EXERCISE DESCRIPTION -
The result should be a full, exact repeat of the entries, free of pictures.

╭─ MATERIAL FOR THIS TASK

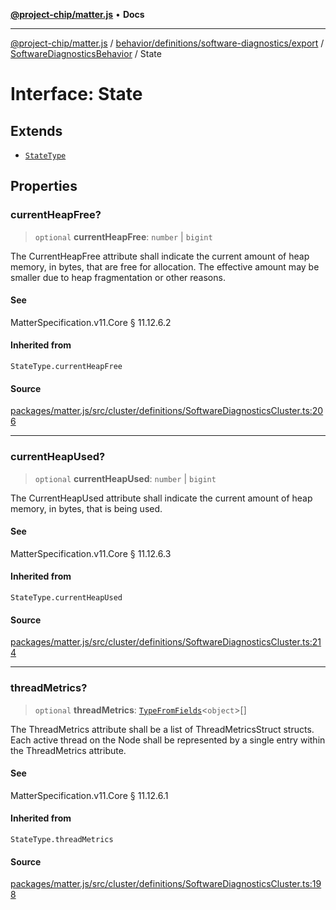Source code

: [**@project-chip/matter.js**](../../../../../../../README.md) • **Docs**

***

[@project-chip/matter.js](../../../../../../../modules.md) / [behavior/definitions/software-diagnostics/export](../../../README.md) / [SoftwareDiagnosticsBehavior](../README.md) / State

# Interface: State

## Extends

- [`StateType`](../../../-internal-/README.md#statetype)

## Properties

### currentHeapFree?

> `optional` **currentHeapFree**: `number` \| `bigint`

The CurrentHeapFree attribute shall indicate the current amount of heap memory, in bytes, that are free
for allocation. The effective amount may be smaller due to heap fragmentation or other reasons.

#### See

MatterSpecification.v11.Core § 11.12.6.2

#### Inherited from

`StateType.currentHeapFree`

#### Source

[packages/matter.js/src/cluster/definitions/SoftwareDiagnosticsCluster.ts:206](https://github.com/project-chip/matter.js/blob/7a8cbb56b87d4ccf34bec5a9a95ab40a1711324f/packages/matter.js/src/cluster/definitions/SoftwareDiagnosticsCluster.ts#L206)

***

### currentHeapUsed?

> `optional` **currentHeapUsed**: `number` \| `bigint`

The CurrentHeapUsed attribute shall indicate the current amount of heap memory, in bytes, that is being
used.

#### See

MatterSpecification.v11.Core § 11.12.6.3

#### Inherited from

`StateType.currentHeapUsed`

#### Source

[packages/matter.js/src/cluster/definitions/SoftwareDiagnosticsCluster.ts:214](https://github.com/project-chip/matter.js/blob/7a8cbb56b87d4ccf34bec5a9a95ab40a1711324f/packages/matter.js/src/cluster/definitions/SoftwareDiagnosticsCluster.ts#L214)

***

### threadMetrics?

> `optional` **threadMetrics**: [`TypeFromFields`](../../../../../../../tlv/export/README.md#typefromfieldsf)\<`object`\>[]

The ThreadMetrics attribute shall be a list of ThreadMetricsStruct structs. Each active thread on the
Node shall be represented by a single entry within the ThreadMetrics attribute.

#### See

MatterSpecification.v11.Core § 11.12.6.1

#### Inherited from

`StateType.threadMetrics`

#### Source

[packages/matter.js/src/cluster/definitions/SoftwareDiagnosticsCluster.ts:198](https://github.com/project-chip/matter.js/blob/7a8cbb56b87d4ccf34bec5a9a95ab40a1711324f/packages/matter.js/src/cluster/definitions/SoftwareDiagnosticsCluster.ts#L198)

╰─

PROBLEM SOLUTION -
Source code

: [**@project-chip/matter.js**](../../../../../../../README.md) • **Docs**

***

[@project-chip/matter.js](../../../../../../../modules.md) / [behavior/definitions/software-diagnostics/export](../../../README.md) / [SoftwareDiagnosticsBehavior](../README.md) / State

# Interface: State

## Extends

- [`StateType`](../../../-internal-/README.md#statetype)

## Properties

### currentHeapFree?

> `optional` **currentHeapFree**: `number` \| `bigint`

The CurrentHeapFree attribute shall indicate the current amount of heap memory, in bytes, that are free
for allocation. The effective amount may be smaller due to heap fragmentation or other reasons.

#### See

MatterSpecification.v11.Core § 11.12.6.2

#### Inherited from

`StateType.currentHeapFree`

#### Source

[packages/matter.js/src/cluster/definitions/SoftwareDiagnosticsCluster.ts:206](https://github.com/project-chip/matter.js/blob/7a8cbb56b87d4ccf34bec5a9a95ab40a1711324f/packages/matter.js/src/cluster/definitions/SoftwareDiagnosticsCluster.ts#L206)

***

### currentHeapUsed?

> `optional` **currentHeapUsed**: `number` \| `bigint`

The CurrentHeapUsed attribute shall indicate the current amount of heap memory, in bytes, that is being
used.

#### See

MatterSpecification.v11.Core § 11.12.6.3

#### Inherited from

`StateType.currentHeapUsed`

#### Source

[packages/matter.js/src/cluster/definitions/SoftwareDiagnosticsCluster.ts:214](https://github.com/project-chip/matter.js/blob/7a8cbb56b87d4ccf34bec5a9a95ab40a1711324f/packages/matter.js/src/cluster/definitions/SoftwareDiagnosticsCluster.ts#L214)

***

### threadMetrics?

> `optional` **threadMetrics**: [`TypeFromFields`](../../../../../../../tlv/export/README.md#typefromfieldsf)\<`object`\>[]

The ThreadMetrics attribute shall be a list of ThreadMetricsStruct structs. Each active thread on the
Node shall be represented by a single entry within the ThreadMetrics attribute.

#### See

MatterSpecification.v11.Core § 11.12.6.1

#### Inherited from

`StateType.threadMetrics`

#### Source

[packages/matter.js/src/cluster/definitions/SoftwareDiagnosticsCluster.ts:198](https://github.com/project-chip/matter.js/blob/7a8cbb56b87d4ccf34bec5a9a95ab40a1711324f/packages/matter.js/src/cluster/definitions/SoftwareDiagnosticsCluster.ts#L198)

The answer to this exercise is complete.